Trois propositions pour l'éducation

Le  Québec peut s'enorgueillir d'avoir construit un système d'éducation  qui  a... (Archives La Tribune, Maxime Picard)

Agrandir

Archives La Tribune, Maxime Picard

Partager

La Tribune

Le Québec peut s'enorgueillir d'avoir construit un système d'éducation qui a fait des progrès remarquables depuis environ un demi-siècle. Je veux d'emblée lever mon chapeau à tous ces visionnaires, ces bâtisseurs et ces professeurs de tous les niveaux qui, sur le terrain, ont permis de développer le potentiel intellectuel et humain de chaque citoyen. Quoiqu'on dise, la matière grise a été, est et sera toujours la matière la plus exceptionnelle qui soit.

Le Québec d'aujourd'hui doit son niveau et sa qualité de vie au progrès de son système d'éducation.
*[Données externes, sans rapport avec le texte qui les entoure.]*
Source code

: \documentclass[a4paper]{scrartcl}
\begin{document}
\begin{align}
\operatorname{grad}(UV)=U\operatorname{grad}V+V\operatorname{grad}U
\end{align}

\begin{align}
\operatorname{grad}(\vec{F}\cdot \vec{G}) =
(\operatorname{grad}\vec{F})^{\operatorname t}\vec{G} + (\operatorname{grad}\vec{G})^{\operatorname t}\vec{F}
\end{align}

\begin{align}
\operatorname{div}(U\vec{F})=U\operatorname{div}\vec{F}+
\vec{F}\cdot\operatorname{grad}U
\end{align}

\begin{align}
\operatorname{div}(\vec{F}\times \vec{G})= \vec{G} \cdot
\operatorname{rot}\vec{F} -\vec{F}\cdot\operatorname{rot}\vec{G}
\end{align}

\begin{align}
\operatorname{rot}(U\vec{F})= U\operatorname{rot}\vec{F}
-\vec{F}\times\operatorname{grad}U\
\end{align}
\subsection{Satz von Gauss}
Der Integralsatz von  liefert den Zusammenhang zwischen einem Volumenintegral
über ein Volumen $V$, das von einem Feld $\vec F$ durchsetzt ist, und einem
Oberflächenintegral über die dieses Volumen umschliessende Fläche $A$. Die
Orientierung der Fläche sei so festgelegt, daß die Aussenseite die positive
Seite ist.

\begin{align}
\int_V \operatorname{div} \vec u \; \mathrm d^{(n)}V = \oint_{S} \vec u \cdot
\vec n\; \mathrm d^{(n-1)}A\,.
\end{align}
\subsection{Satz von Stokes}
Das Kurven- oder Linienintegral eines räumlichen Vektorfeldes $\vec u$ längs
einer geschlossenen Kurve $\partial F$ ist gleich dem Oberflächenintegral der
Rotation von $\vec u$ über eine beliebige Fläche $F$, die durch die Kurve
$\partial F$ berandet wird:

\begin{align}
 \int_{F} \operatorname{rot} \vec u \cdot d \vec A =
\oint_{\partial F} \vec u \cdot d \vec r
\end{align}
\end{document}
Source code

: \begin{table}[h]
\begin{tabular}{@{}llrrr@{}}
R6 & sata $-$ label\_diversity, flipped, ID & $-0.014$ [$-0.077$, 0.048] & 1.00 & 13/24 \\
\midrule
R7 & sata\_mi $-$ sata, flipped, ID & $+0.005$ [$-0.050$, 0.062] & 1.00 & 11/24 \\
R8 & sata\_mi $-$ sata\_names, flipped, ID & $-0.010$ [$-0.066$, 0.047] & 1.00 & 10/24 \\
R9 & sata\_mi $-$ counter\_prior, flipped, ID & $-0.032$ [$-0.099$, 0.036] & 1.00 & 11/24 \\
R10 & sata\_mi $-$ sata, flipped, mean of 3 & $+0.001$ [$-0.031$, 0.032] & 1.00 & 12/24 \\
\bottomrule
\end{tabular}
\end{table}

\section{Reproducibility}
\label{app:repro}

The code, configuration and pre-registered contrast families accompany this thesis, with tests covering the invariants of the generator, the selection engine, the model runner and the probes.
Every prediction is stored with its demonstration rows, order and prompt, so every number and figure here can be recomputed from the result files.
Malheureusement, je constate que l'éducation fait plus l'objet de parlotes que d'actions menant à des progrès concrets. Qui plus est, après la question des frais de scolarité, le grand risque serait de considérer clos le dossier de l'éducation. C'est pourquoi je propose des pistes d'actions qui pourraient contribuer à redonner un second souffle à la qualité de notre système d'éducation.

Des constats préoccupants

- Dans les sondages pré-électoraux, 5 à 8% des répondants seulement font de l'éducation la première priorité.

- Les budgets diminuent : au début des années 90, le budget de l'éducation était de 28 milliards $; 20 ans plus tard, il n'est plus que de 25 milliards, le budget santé ayant augmenté pour sa part de 37 à 48 milliards.

- Seulement 5% des fonds philanthropiques vont à l'éducation (W. Dow, "Dons et bénévolat au Québec"). C'est malheureusement cohérent avec le pourcentage de gens plaçant l'éducation au sommet des priorités.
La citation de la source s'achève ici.